If this had not been recorded, and there had not been a public outrage, Ahmaud Arbery would have just been another dead black man whom the authorities would have blamed for his own death:

Three white men were found guilty of murder and other charges on Wednesday for the pursuit and fatal shooting of Ahmaud Arbery, a 25-year-old Black man, in a case that, together with the killing of George Floyd, helped inspire the racial justice protests of last year.

The three defendants — Travis McMichael, 35; his father, Gregory McMichael, 65; and their neighbor William Bryan, 52 — face sentences of up to life in prison. The men have also been indicted on separate federal charges, including hate crimes and attempted kidnapping, and are expected to stand trial in February on those charges.

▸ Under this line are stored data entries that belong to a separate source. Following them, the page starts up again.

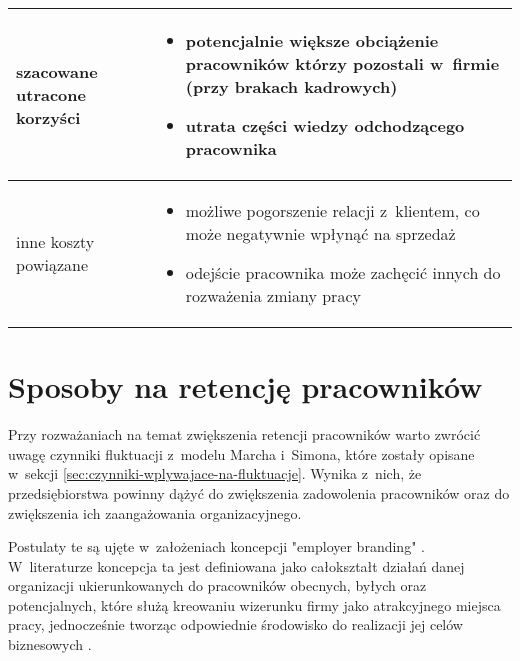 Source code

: \begin{minipage}{\textwidth}
\begin{table}[H]
\begin{center}
\begin{tabular}{|P{.15\textwidth}|P{.75\textwidth}|}
                         szacowane utracone korzyści &
                         \begin{itemize}
                             \item potencjalnie większe obciążenie pracowników którzy pozostali w~firmie (przy brakach kadrowych)
                             \item utrata części wiedzy odchodzącego pracownika
                         \end{itemize} \\
                         \hline

                         inne koszty powiązane &
                         \begin{itemize}
                             \item możliwe pogorszenie relacji z~klientem, co może negatywnie wpłynąć na sprzedaż
                             \item odejście pracownika może zachęcić innych do rozważenia zmiany pracy
                         \end{itemize} \\
                         \hline
                     \end{tabular}
                 \end{center}
                 \raggedright{}
                 \vspace{0.75cm}
             \end{table}
\end{minipage}


\section{Sposoby na retencję pracowników}\label{sec:retencja}

Przy rozważaniach na temat zwiększenia retencji pracowników warto zwrócić uwagę czynniki fluktuacji z~modelu Marcha i~Simona,
które zostały opisane w~sekcji \ref{sec:czynniki-wplywajace-na-fluktuacje}.
Wynika z~nich, że przedsiębiorstwa powinny dążyć do zwiększenia zadowolenia pracowników oraz do zwiększenia ich zaangażowania organizacyjnego.

Postulaty te są ujęte w~założeniach koncepcji "employer branding" \cite{spychala-2019}.
W~literaturze koncepcja ta jest definiowana jako
całokształt działań danej organizacji ukierunkowanych do pracowników obecnych, byłych oraz potencjalnych,
które służą kreowaniu wizerunku firmy jako atrakcyjnego miejsca pracy,
jednocześnie tworząc odpowiednie środowisko do realizacji jej celów biznesowych \cite{kozlowski-2012}.

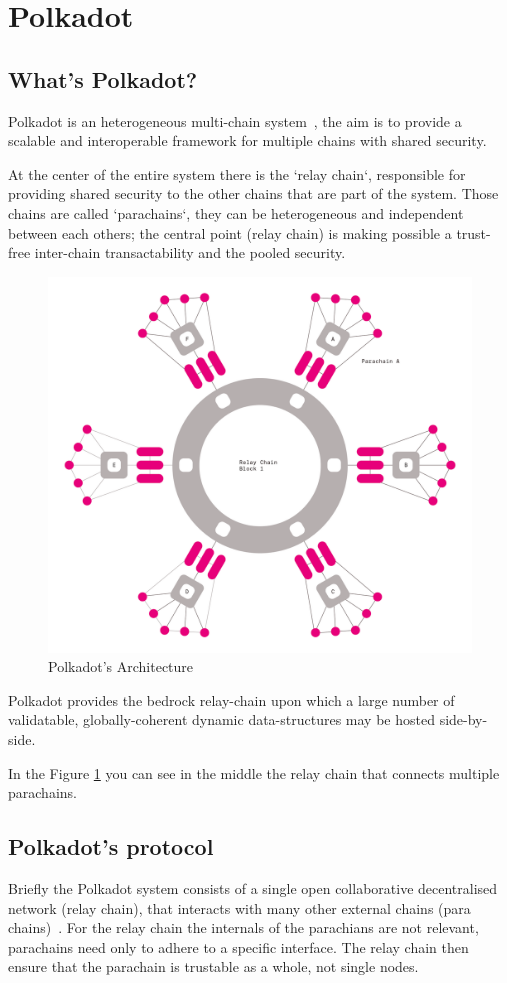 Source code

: \documentclass[../main.tex]{subfiles}
\begin{document}
\section{Polkadot}
\subsection{What's Polkadot?}

Polkadot is an heterogeneous multi-chain system~\cite{wood2016polkadot}, the aim is to provide a scalable and interoperable framework for multiple chains with shared security.~\cite{burdges2020overview}

At the center of the entire system there is the `relay chain`, responsible for providing shared security to the other chains that are part of the system. Those chains are called `parachains`, they can be heterogeneous and independent between each others; the central point (relay chain) is making possible a trust-free inter-chain transactability and the pooled security.~\cite{burdges2020overview}

\begin{figure}[h]
  \centering
  \includegraphics[width=0.4\linewidth]{polkadot_architecture.png}
  \caption{Polkadot's Architecture}
  \label{fig:polkadot_arch}
\end{figure}

Polkadot provides the bedrock relay-chain upon which a large number of validatable, globally-coherent dynamic data-structures may be hosted side-by-side.~\cite{wood2016polkadot}

In the Figure \ref{fig:polkadot_arch} you can see in the middle the relay chain that connects multiple parachains.

\subsection{Polkadot's protocol}

Briefly the Polkadot system consists of a single open collaborative decentralised network (relay chain), that interacts with many other external chains (para chains)~\cite{burdges2020overview}. For the relay chain the internals of the parachians are not relevant, parachains need only to adhere to a specific interface. The relay chain then ensure that the parachain is trustable as a whole, not single nodes.
\end{document}
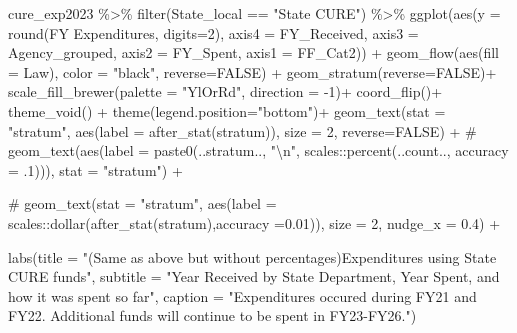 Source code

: \documentclass[
  letterpaper,
  DIV=11,
  numbers=noendperiod]{scrreport}
\newenvironment{Shaded}{\begin{snugshade}}{\end{snugshade}}
\newcommand{\AttributeTok}[1]{\textcolor[rgb]{0.40,0.45,0.13}{#1}}
\newcommand{\CommentTok}[1]{\textcolor[rgb]{0.37,0.37,0.37}{#1}}
\newcommand{\ConstantTok}[1]{\textcolor[rgb]{0.56,0.35,0.01}{#1}}
\newcommand{\DecValTok}[1]{\textcolor[rgb]{0.68,0.00,0.00}{#1}}
\newcommand{\FunctionTok}[1]{\textcolor[rgb]{0.28,0.35,0.67}{#1}}
\newcommand{\NormalTok}[1]{\textcolor[rgb]{0.00,0.23,0.31}{#1}}
\newcommand{\SpecialCharTok}[1]{\textcolor[rgb]{0.37,0.37,0.37}{#1}}
\newcommand{\StringTok}[1]{\textcolor[rgb]{0.13,0.47,0.30}{#1}}
\begin{document}
\begin{Shaded}
\begin{Highlighting}[]
\NormalTok{cure\_exp2023 }\SpecialCharTok{\%\textgreater{}\%} 
  \FunctionTok{filter}\NormalTok{(State\_local }\SpecialCharTok{==} \StringTok{"State CURE"}\NormalTok{) }\SpecialCharTok{\%\textgreater{}\%}
  \FunctionTok{ggplot}\NormalTok{(}\FunctionTok{aes}\NormalTok{(}\AttributeTok{y =} \FunctionTok{round}\NormalTok{(}\StringTok{\textasciigrave{}}\AttributeTok{FY Expenditures}\StringTok{\textasciigrave{}}\NormalTok{, }\AttributeTok{digits=}\DecValTok{2}\NormalTok{), }
             \AttributeTok{axis4 =}\NormalTok{ FY\_Received, }
             \AttributeTok{axis3 =}\NormalTok{ Agency\_grouped,  }
             \AttributeTok{axis2 =}\NormalTok{ FY\_Spent, }
             \AttributeTok{axis1 =}\NormalTok{ FF\_Cat2)) }\SpecialCharTok{+}
  \FunctionTok{geom\_flow}\NormalTok{(}\FunctionTok{aes}\NormalTok{(}\AttributeTok{fill =}\NormalTok{ Law), }\AttributeTok{color =} \StringTok{"black"}\NormalTok{, }\AttributeTok{reverse=}\ConstantTok{FALSE}\NormalTok{) }\SpecialCharTok{+}
  \FunctionTok{geom\_stratum}\NormalTok{(}\AttributeTok{reverse=}\ConstantTok{FALSE}\NormalTok{)}\SpecialCharTok{+}
  \FunctionTok{scale\_fill\_brewer}\NormalTok{(}\AttributeTok{palette =} \StringTok{"YlOrRd"}\NormalTok{, }\AttributeTok{direction =} \SpecialCharTok{{-}}\DecValTok{1}\NormalTok{)}\SpecialCharTok{+}
  \FunctionTok{coord\_flip}\NormalTok{()}\SpecialCharTok{+}
  \FunctionTok{theme\_void}\NormalTok{() }\SpecialCharTok{+} 
  \FunctionTok{theme}\NormalTok{(}\AttributeTok{legend.position=}\StringTok{"bottom"}\NormalTok{)}\SpecialCharTok{+}
 \FunctionTok{geom\_text}\NormalTok{(}\AttributeTok{stat =} \StringTok{"stratum"}\NormalTok{, }\FunctionTok{aes}\NormalTok{(}\AttributeTok{label =} \FunctionTok{after\_stat}\NormalTok{(stratum)), }\AttributeTok{size =} \DecValTok{2}\NormalTok{, }\AttributeTok{reverse=}\ConstantTok{FALSE}\NormalTok{) }\SpecialCharTok{+}
\CommentTok{\#  geom\_text(aes(label = paste0(..stratum.., "\textbackslash{}n", scales::percent(..count.., accuracy = .1))), stat = "stratum") +}

 \CommentTok{\# geom\_text(stat = "stratum", aes(label = scales::dollar(after\_stat(stratum),accuracy =0.01)), size = 2, nudge\_x = 0.4) +}

  \FunctionTok{labs}\NormalTok{(}\AttributeTok{title =} \StringTok{"(Same as above but without percentages)Expenditures using State CURE funds"}\NormalTok{, }
  \AttributeTok{subtitle =} \StringTok{"Year Received by State Department, Year Spent, and how it was spent so far"}\NormalTok{, }\AttributeTok{caption =} \StringTok{"Expenditures occured during FY21 and FY22. }
\StringTok{       Additional funds will continue to be spent in FY23{-}FY26."}\NormalTok{)}
\end{Highlighting}
\end{Shaded}
\end{document}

The verdict suggested that the jury agreed with prosecutors’ arguments that Mr. Arbery posed no imminent threat to the men and that the men had no reason to believe he had committed a crime, giving them no legal right to chase him through their suburban neighborhood. “You can’t start it and claim self-defense,” the lead prosecutor argued in her closing statements. “And they started this.”

………

From the beginning, Mr. Arbery’s family and friends raised questions about local officials’ handling of the case. The three men who were later charged walked free for several weeks after the shooting, and were arrested only after video of the fatal encounter was released, a national outcry swelled and the case was taken over by the Georgia Bureau of Investigation.

………

Like many other recent episodes involving the killing of Black people, the confrontation was captured on video. Unlike many of the others, the video was made not by a bystander but by one of the defendants, Mr. Bryan.

Jackie Johnson, the local prosecutor who initially handled the case, lost her bid for re-election in 2020 and was indicted this year by a Georgia grand jury, accused of “showing favor and affection” to Gregory McMichael, a former investigator in her office, and for directing police officers not to arrest Travis McMichael. The case was ultimately tried by the district attorney’s office in Cobb County, which is roughly 300 miles away from Brunswick in metropolitan Atlanta.
The lesson to be drawn from this case is that with sufficient public scrutiny, justice can be served even in a place as corrupt and racist as Glynn County, Georgia, but ONLY if the public is aware and actively forcing the authorities to do the right thing.